**REQUIRED ACTION**
Nothing may be dropped. Retype the whole listing exactly.

**TASK INPUTS**

Segment Open

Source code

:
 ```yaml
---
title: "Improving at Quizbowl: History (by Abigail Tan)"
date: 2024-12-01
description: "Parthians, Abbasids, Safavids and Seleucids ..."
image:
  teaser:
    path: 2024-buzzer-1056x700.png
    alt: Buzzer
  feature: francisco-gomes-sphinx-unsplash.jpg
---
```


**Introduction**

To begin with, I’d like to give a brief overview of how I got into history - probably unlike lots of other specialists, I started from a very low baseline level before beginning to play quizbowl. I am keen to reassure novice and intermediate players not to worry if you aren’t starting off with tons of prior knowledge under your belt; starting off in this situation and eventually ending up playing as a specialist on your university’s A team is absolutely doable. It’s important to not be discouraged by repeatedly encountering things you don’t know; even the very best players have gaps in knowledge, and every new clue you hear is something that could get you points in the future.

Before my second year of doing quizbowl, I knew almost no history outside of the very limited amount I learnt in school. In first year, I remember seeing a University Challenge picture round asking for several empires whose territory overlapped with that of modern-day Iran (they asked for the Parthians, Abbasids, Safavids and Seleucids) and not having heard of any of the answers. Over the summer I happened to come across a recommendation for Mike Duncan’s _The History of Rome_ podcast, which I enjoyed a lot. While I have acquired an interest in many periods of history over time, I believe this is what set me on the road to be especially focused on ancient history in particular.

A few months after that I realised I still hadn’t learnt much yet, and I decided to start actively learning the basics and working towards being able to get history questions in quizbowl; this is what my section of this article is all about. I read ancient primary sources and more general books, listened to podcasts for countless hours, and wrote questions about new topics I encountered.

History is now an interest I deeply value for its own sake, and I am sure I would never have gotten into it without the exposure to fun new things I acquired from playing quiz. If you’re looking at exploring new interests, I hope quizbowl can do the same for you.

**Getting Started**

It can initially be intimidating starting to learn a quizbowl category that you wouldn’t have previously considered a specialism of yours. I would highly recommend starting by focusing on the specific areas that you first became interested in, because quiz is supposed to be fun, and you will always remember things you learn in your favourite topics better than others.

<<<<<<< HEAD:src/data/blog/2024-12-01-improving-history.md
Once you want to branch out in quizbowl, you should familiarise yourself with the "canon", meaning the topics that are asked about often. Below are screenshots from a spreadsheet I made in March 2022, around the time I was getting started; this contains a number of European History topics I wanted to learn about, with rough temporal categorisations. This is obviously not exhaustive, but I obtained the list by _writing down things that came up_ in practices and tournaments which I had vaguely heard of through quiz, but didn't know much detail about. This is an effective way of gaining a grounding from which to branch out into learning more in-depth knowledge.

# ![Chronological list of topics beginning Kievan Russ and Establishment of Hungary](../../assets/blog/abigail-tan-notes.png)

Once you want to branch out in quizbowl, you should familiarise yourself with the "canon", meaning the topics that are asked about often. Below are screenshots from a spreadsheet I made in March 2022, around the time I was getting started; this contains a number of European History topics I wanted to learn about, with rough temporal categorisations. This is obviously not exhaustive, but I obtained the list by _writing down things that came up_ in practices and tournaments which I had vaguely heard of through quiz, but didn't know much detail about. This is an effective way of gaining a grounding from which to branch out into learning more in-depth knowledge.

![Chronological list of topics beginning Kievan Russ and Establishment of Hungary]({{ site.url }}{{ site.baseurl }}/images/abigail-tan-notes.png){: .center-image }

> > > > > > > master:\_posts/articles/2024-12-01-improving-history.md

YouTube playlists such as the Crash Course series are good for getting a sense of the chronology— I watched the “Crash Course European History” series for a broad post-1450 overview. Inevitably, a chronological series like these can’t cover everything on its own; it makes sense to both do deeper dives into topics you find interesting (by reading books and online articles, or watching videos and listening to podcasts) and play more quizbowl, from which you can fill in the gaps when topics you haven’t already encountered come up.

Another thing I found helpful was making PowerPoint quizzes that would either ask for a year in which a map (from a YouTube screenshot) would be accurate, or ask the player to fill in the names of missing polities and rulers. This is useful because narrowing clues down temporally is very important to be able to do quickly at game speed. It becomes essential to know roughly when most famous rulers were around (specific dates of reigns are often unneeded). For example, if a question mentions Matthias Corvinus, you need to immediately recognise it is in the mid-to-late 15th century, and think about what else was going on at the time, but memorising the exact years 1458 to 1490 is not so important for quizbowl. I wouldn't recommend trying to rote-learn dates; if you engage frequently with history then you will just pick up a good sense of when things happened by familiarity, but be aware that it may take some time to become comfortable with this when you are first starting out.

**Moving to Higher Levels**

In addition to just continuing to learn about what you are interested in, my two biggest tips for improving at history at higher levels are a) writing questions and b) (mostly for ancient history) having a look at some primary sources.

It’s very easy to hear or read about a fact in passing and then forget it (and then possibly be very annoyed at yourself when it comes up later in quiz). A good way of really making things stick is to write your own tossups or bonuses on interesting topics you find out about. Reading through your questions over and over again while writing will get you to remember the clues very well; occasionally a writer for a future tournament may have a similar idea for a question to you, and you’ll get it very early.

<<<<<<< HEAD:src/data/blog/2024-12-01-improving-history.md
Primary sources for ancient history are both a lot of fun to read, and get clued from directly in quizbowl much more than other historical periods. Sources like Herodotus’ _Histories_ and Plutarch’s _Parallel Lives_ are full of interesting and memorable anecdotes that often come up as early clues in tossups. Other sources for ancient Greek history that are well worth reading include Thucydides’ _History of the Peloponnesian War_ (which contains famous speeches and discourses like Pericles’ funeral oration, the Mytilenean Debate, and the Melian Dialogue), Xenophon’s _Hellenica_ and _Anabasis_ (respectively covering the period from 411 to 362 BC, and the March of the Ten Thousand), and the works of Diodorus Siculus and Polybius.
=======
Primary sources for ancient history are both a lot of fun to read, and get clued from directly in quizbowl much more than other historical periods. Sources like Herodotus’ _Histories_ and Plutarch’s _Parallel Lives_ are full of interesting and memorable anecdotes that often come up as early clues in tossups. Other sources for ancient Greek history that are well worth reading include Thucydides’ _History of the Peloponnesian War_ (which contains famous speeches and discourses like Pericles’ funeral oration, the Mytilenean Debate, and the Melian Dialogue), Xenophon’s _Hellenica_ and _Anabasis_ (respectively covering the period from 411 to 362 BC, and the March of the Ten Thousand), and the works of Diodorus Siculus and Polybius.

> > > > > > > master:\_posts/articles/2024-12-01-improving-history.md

Segment Closed

**REPLY TO THE EXERCISE**
Source code

:
 ```yaml
---
title: "Improving at Quizbowl: History (by Abigail Tan)"
date: 2024-12-01
description: "Parthians, Abbasids, Safavids and Seleucids ..."
image:
  teaser:
    path: 2024-buzzer-1056x700.png
    alt: Buzzer
  feature: francisco-gomes-sphinx-unsplash.jpg
---
```


**Introduction**

To begin with, I’d like to give a brief overview of how I got into history - probably unlike lots of other specialists, I started from a very low baseline level before beginning to play quizbowl. I am keen to reassure novice and intermediate players not to worry if you aren’t starting off with tons of prior knowledge under your belt; starting off in this situation and eventually ending up playing as a specialist on your university’s A team is absolutely doable. It’s important to not be discouraged by repeatedly encountering things you don’t know; even the very best players have gaps in knowledge, and every new clue you hear is something that could get you points in the future.

Before my second year of doing quizbowl, I knew almost no history outside of the very limited amount I learnt in school. In first year, I remember seeing a University Challenge picture round asking for several empires whose territory overlapped with that of modern-day Iran (they asked for the Parthians, Abbasids, Safavids and Seleucids) and not having heard of any of the answers. Over the summer I happened to come across a recommendation for Mike Duncan’s _The History of Rome_ podcast, which I enjoyed a lot. While I have acquired an interest in many periods of history over time, I believe this is what set me on the road to be especially focused on ancient history in particular.

A few months after that I realised I still hadn’t learnt much yet, and I decided to start actively learning the basics and working towards being able to get history questions in quizbowl; this is what my section of this article is all about. I read ancient primary sources and more general books, listened to podcasts for countless hours, and wrote questions about new topics I encountered.

History is now an interest I deeply value for its own sake, and I am sure I would never have gotten into it without the exposure to fun new things I acquired from playing quiz. If you’re looking at exploring new interests, I hope quizbowl can do the same for you.

**Getting Started**

It can initially be intimidating starting to learn a quizbowl category that you wouldn’t have previously considered a specialism of yours. I would highly recommend starting by focusing on the specific areas that you first became interested in, because quiz is supposed to be fun, and you will always remember things you learn in your favourite topics better than others.

<<<<<<< HEAD:src/data/blog/2024-12-01-improving-history.md
Once you want to branch out in quizbowl, you should familiarise yourself with the "canon", meaning the topics that are asked about often. Below are screenshots from a spreadsheet I made in March 2022, around the time I was getting started; this contains a number of European History topics I wanted to learn about, with rough temporal categorisations. This is obviously not exhaustive, but I obtained the list by _writing down things that came up_ in practices and tournaments which I had vaguely heard of through quiz, but didn't know much detail about. This is an effective way of gaining a grounding from which to branch out into learning more in-depth knowledge.

# ![Chronological list of topics beginning Kievan Russ and Establishment of Hungary](../../assets/blog/abigail-tan-notes.png)

Once you want to branch out in quizbowl, you should familiarise yourself with the "canon", meaning the topics that are asked about often. Below are screenshots from a spreadsheet I made in March 2022, around the time I was getting started; this contains a number of European History topics I wanted to learn about, with rough temporal categorisations. This is obviously not exhaustive, but I obtained the list by _writing down things that came up_ in practices and tournaments which I had vaguely heard of through quiz, but didn't know much detail about. This is an effective way of gaining a grounding from which to branch out into learning more in-depth knowledge.

![Chronological list of topics beginning Kievan Russ and Establishment of Hungary]({{ site.url }}{{ site.baseurl }}/images/abigail-tan-notes.png){: .center-image }

> > > > > > > master:\_posts/articles/2024-12-01-improving-history.md

YouTube playlists such as the Crash Course series are good for getting a sense of the chronology— I watched the “Crash Course European History” series for a broad post-1450 overview. Inevitably, a chronological series like these can’t cover everything on its own; it makes sense to both do deeper dives into topics you find interesting (by reading books and online articles, or watching videos and listening to podcasts) and play more quizbowl, from which you can fill in the gaps when topics you haven’t already encountered come up.

Another thing I found helpful was making PowerPoint quizzes that would either ask for a year in which a map (from a YouTube screenshot) would be accurate, or ask the player to fill in the names of missing polities and rulers. This is useful because narrowing clues down temporally is very important to be able to do quickly at game speed. It becomes essential to know roughly when most famous rulers were around (specific dates of reigns are often unneeded). For example, if a question mentions Matthias Corvinus, you need to immediately recognise it is in the mid-to-late 15th century, and think about what else was going on at the time, but memorising the exact years 1458 to 1490 is not so important for quizbowl. I wouldn't recommend trying to rote-learn dates; if you engage frequently with history then you will just pick up a good sense of when things happened by familiarity, but be aware that it may take some time to become comfortable with this when you are first starting out.

**Moving to Higher Levels**

In addition to just continuing to learn about what you are interested in, my two biggest tips for improving at history at higher levels are a) writing questions and b) (mostly for ancient history) having a look at some primary sources.

It’s very easy to hear or read about a fact in passing and then forget it (and then possibly be very annoyed at yourself when it comes up later in quiz). A good way of really making things stick is to write your own tossups or bonuses on interesting topics you find out about. Reading through your questions over and over again while writing will get you to remember the clues very well; occasionally a writer for a future tournament may have a similar idea for a question to you, and you’ll get it very early.

<<<<<<< HEAD:src/data/blog/2024-12-01-improving-history.md
Primary sources for ancient history are both a lot of fun to read, and get clued from directly in quizbowl much more than other historical periods. Sources like Herodotus’ _Histories_ and Plutarch’s _Parallel Lives_ are full of interesting and memorable anecdotes that often come up as early clues in tossups. Other sources for ancient Greek history that are well worth reading include Thucydides’ _History of the Peloponnesian War_ (which contains famous speeches and discourses like Pericles’ funeral oration, the Mytilenean Debate, and the Melian Dialogue), Xenophon’s _Hellenica_ and _Anabasis_ (respectively covering the period from 411 to 362 BC, and the March of the Ten Thousand), and the works of Diodorus Siculus and Polybius.
=======
Primary sources for ancient history are both a lot of fun to read, and get clued from directly in quizbowl much more than other historical periods. Sources like Herodotus’ _Histories_ and Plutarch’s _Parallel Lives_ are full of interesting and memorable anecdotes that often come up as early clues in tossups. Other sources for ancient Greek history that are well worth reading include Thucydides’ _History of the Peloponnesian War_ (which contains famous speeches and discourses like Pericles’ funeral oration, the Mytilenean Debate, and the Melian Dialogue), Xenophon’s _Hellenica_ and _Anabasis_ (respectively covering the period from 411 to 362 BC, and the March of the Ten Thousand), and the works of Diodorus Siculus and Polybius.

> > > > > > > master:\_posts/articles/2024-12-01-improving-history.md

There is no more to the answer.